*What is expected*: The result should be all the records, exact and complete, without a single picture.

-*-

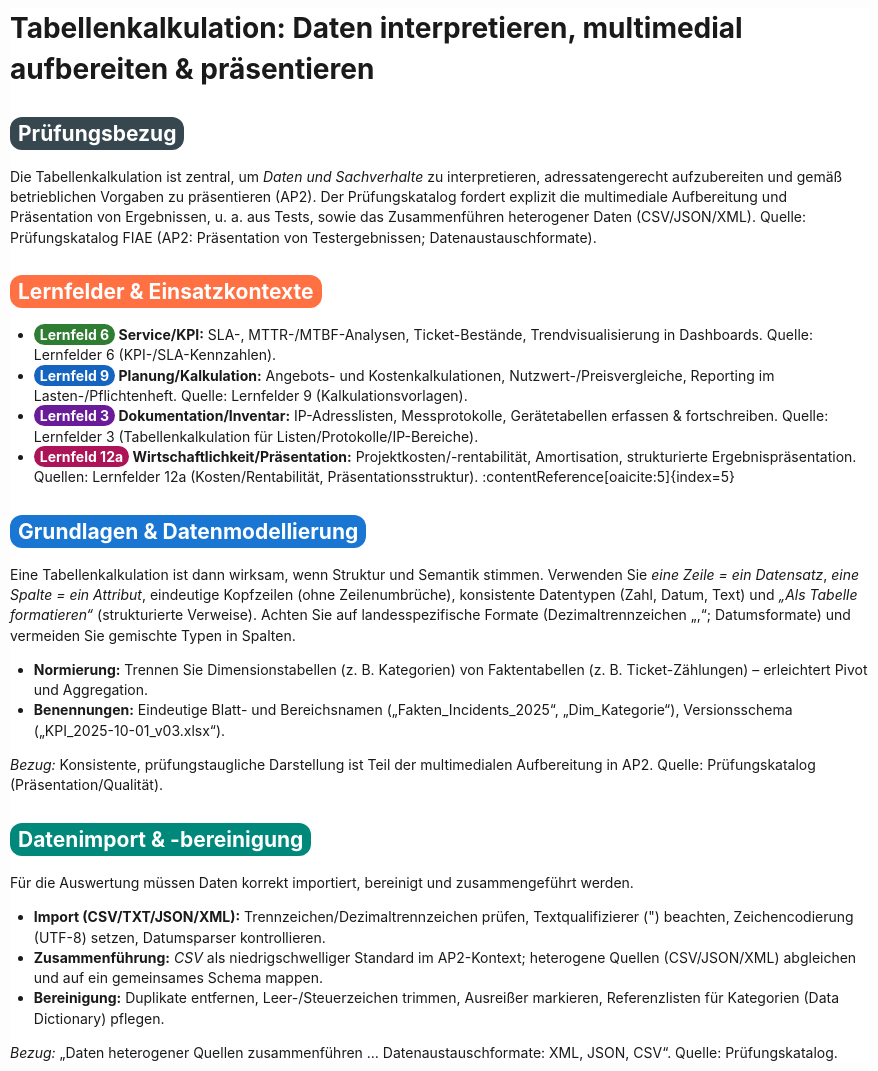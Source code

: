 <h1>Tabellenkalkulation: Daten interpretieren, multimedial aufbereiten & präsentieren</h1>

<h2><span style="background-color:#37474f; color:white; padding:4px 8px; border-radius:12px;">Prüfungsbezug</span></h2>
<p>Die Tabellenkalkulation ist zentral, um <em>Daten und Sachverhalte</em> zu interpretieren, adressatengerecht aufzubereiten und gemäß betrieblichen Vorgaben zu präsentieren (AP2). Der Prüfungskatalog fordert explizit die multimediale Aufbereitung und Präsentation von Ergebnissen, u.&nbsp;a. aus Tests, sowie das Zusammenführen heterogener Daten (CSV/JSON/XML). Quelle: Prüfungskatalog FIAE (AP2: Präsentation von Testergebnissen; Datenaustauschformate).</p>

<h2><span style="background-color:#ff7043; color:white; padding:4px 8px; border-radius:12px;">Lernfelder & Einsatzkontexte</span></h2>
<ul>
  <li><strong><span style="background-color:#2e7d32; color:white; padding:2px 6px; border-radius:12px;">Lernfeld 6</span> Service/KPI:</strong> SLA-, MTTR-/MTBF-Analysen, Ticket-Bestände, Trendvisualisierung in Dashboards. Quelle: Lernfelder&nbsp;6 (KPI-/SLA-Kennzahlen).</li>
  <li><strong><span style="background-color:#1565c0; color:white; padding:2px 6px; border-radius:12px;">Lernfeld 9</span> Planung/Kalkulation:</strong> Angebots- und Kostenkalkulationen, Nutzwert-/Preisvergleiche, Reporting im Lasten-/Pflichtenheft. Quelle: Lernfelder&nbsp;9 (Kalkulationsvorlagen).</li>
  <li><strong><span style="background-color:#6a1b9a; color:white; padding:2px 6px; border-radius:12px;">Lernfeld 3</span> Dokumentation/Inventar:</strong> IP-Adresslisten, Messprotokolle, Gerätetabellen erfassen & fortschreiben. Quelle: Lernfelder&nbsp;3 (Tabellenkalkulation für Listen/Protokolle/IP-Bereiche).</li>
  <li><strong><span style="background-color:#ad1457; color:white; padding:2px 6px; border-radius:12px;">Lernfeld 12a</span> Wirtschaftlichkeit/Präsentation:</strong> Projektkosten/-rentabilität, Amortisation, strukturierte Ergebnispräsentation. Quellen: Lernfelder&nbsp;12a (Kosten/Rentabilität, Präsentationsstruktur). :contentReference[oaicite:5]{index=5} </li>
</ul>

<h2><span style="background-color:#1976d2; color:white; padding:4px 8px; border-radius:12px;">Grundlagen & Datenmodellierung</span></h2>
<p>Eine Tabellenkalkulation ist dann wirksam, wenn Struktur und Semantik stimmen. Verwenden Sie <em>eine Zeile = ein Datensatz</em>, <em>eine Spalte = ein Attribut</em>, eindeutige Kopfzeilen (ohne Zeilenumbrüche), konsistente Datentypen (Zahl, Datum, Text) und <em>„Als Tabelle formatieren“</em> (strukturierte Verweise). Achten Sie auf landesspezifische Formate (Dezimaltrennzeichen „,“; Datumsformate) und vermeiden Sie gemischte Typen in Spalten.</p>
<ul>
  <li><strong>Normierung:</strong> Trennen Sie Dimensionstabellen (z.&nbsp;B. Kategorien) von Faktentabellen (z.&nbsp;B. Ticket-Zählungen) – erleichtert Pivot und Aggregation.</li>
  <li><strong>Benennungen:</strong> Eindeutige Blatt- und Bereichsnamen („Fakten_Incidents_2025“, „Dim_Kategorie“), Versionsschema („KPI_2025-10-01_v03.xlsx“).</li>
</ul>
<p><em>Bezug:</em> Konsistente, prüfungstaugliche Darstellung ist Teil der multimedialen Aufbereitung in AP2. Quelle: Prüfungskatalog (Präsentation/Qualität).</p>

<h2><span style="background-color:#00897b; color:white; padding:4px 8px; border-radius:12px;">Datenimport & -bereinigung</span></h2>
<p>Für die Auswertung müssen Daten korrekt importiert, bereinigt und zusammengeführt werden.</p>
<ul>
  <li><strong>Import (CSV/TXT/JSON/XML):</strong> Trennzeichen/Dezimaltrennzeichen prüfen, Textqualifizierer (") beachten, Zeichencodierung (UTF-8) setzen, Datumsparser kontrollieren.</li>
  <li><strong>Zusammenführung:</strong> <em>CSV</em> als niedrigschwelliger Standard im AP2-Kontext; heterogene Quellen (CSV/JSON/XML) abgleichen und auf ein gemeinsames Schema mappen.</li>
  <li><strong>Bereinigung:</strong> Duplikate entfernen, Leer-/Steuerzeichen trimmen, Ausreißer markieren, Referenzlisten für Kategorien (Data Dictionary) pflegen.</li>
</ul>
<p><em>Bezug:</em> „Daten heterogener Quellen zusammenführen … Datenaustauschformate: XML, JSON, CSV“. Quelle: Prüfungskatalog. </p>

-*-

*Answer*:
Source code

: <h1>Tabellenkalkulation: Daten interpretieren, multimedial aufbereiten & präsentieren</h1>

<h2><span style="background-color:#37474f; color:white; padding:4px 8px; border-radius:12px;">Prüfungsbezug</span></h2>
<p>Die Tabellenkalkulation ist zentral, um <em>Daten und Sachverhalte</em> zu interpretieren, adressatengerecht aufzubereiten und gemäß betrieblichen Vorgaben zu präsentieren (AP2). Der Prüfungskatalog fordert explizit die multimediale Aufbereitung und Präsentation von Ergebnissen, u.&nbsp;a. aus Tests, sowie das Zusammenführen heterogener Daten (CSV/JSON/XML). Quelle: Prüfungskatalog FIAE (AP2: Präsentation von Testergebnissen; Datenaustauschformate).</p>

<h2><span style="background-color:#ff7043; color:white; padding:4px 8px; border-radius:12px;">Lernfelder & Einsatzkontexte</span></h2>
<ul>
  <li><strong><span style="background-color:#2e7d32; color:white; padding:2px 6px; border-radius:12px;">Lernfeld 6</span> Service/KPI:</strong> SLA-, MTTR-/MTBF-Analysen, Ticket-Bestände, Trendvisualisierung in Dashboards. Quelle: Lernfelder&nbsp;6 (KPI-/SLA-Kennzahlen).</li>
  <li><strong><span style="background-color:#1565c0; color:white; padding:2px 6px; border-radius:12px;">Lernfeld 9</span> Planung/Kalkulation:</strong> Angebots- und Kostenkalkulationen, Nutzwert-/Preisvergleiche, Reporting im Lasten-/Pflichtenheft. Quelle: Lernfelder&nbsp;9 (Kalkulationsvorlagen).</li>
  <li><strong><span style="background-color:#6a1b9a; color:white; padding:2px 6px; border-radius:12px;">Lernfeld 3</span> Dokumentation/Inventar:</strong> IP-Adresslisten, Messprotokolle, Gerätetabellen erfassen & fortschreiben. Quelle: Lernfelder&nbsp;3 (Tabellenkalkulation für Listen/Protokolle/IP-Bereiche).</li>
  <li><strong><span style="background-color:#ad1457; color:white; padding:2px 6px; border-radius:12px;">Lernfeld 12a</span> Wirtschaftlichkeit/Präsentation:</strong> Projektkosten/-rentabilität, Amortisation, strukturierte Ergebnispräsentation. Quellen: Lernfelder&nbsp;12a (Kosten/Rentabilität, Präsentationsstruktur). :contentReference[oaicite:5]{index=5} </li>
</ul>

<h2><span style="background-color:#1976d2; color:white; padding:4px 8px; border-radius:12px;">Grundlagen & Datenmodellierung</span></h2>
<p>Eine Tabellenkalkulation ist dann wirksam, wenn Struktur und Semantik stimmen. Verwenden Sie <em>eine Zeile = ein Datensatz</em>, <em>eine Spalte = ein Attribut</em>, eindeutige Kopfzeilen (ohne Zeilenumbrüche), konsistente Datentypen (Zahl, Datum, Text) und <em>„Als Tabelle formatieren“</em> (strukturierte Verweise). Achten Sie auf landesspezifische Formate (Dezimaltrennzeichen „,“; Datumsformate) und vermeiden Sie gemischte Typen in Spalten.</p>
<ul>
  <li><strong>Normierung:</strong> Trennen Sie Dimensionstabellen (z.&nbsp;B. Kategorien) von Faktentabellen (z.&nbsp;B. Ticket-Zählungen) – erleichtert Pivot und Aggregation.</li>
  <li><strong>Benennungen:</strong> Eindeutige Blatt- und Bereichsnamen („Fakten_Incidents_2025“, „Dim_Kategorie“), Versionsschema („KPI_2025-10-01_v03.xlsx“).</li>
</ul>
<p><em>Bezug:</em> Konsistente, prüfungstaugliche Darstellung ist Teil der multimedialen Aufbereitung in AP2. Quelle: Prüfungskatalog (Präsentation/Qualität).</p>

<h2><span style="background-color:#00897b; color:white; padding:4px 8px; border-radius:12px;">Datenimport & -bereinigung</span></h2>
<p>Für die Auswertung müssen Daten korrekt importiert, bereinigt und zusammengeführt werden.</p>
<ul>
  <li><strong>Import (CSV/TXT/JSON/XML):</strong> Trennzeichen/Dezimaltrennzeichen prüfen, Textqualifizierer (") beachten, Zeichencodierung (UTF-8) setzen, Datumsparser kontrollieren.</li>
  <li><strong>Zusammenführung:</strong> <em>CSV</em> als niedrigschwelliger Standard im AP2-Kontext; heterogene Quellen (CSV/JSON/XML) abgleichen und auf ein gemeinsames Schema mappen.</li>
  <li><strong>Bereinigung:</strong> Duplikate entfernen, Leer-/Steuerzeichen trimmen, Ausreißer markieren, Referenzlisten für Kategorien (Data Dictionary) pflegen.</li>
</ul>
<p><em>Bezug:</em> „Daten heterogener Quellen zusammenführen … Datenaustauschformate: XML, JSON, CSV“. Quelle: Prüfungskatalog. </p>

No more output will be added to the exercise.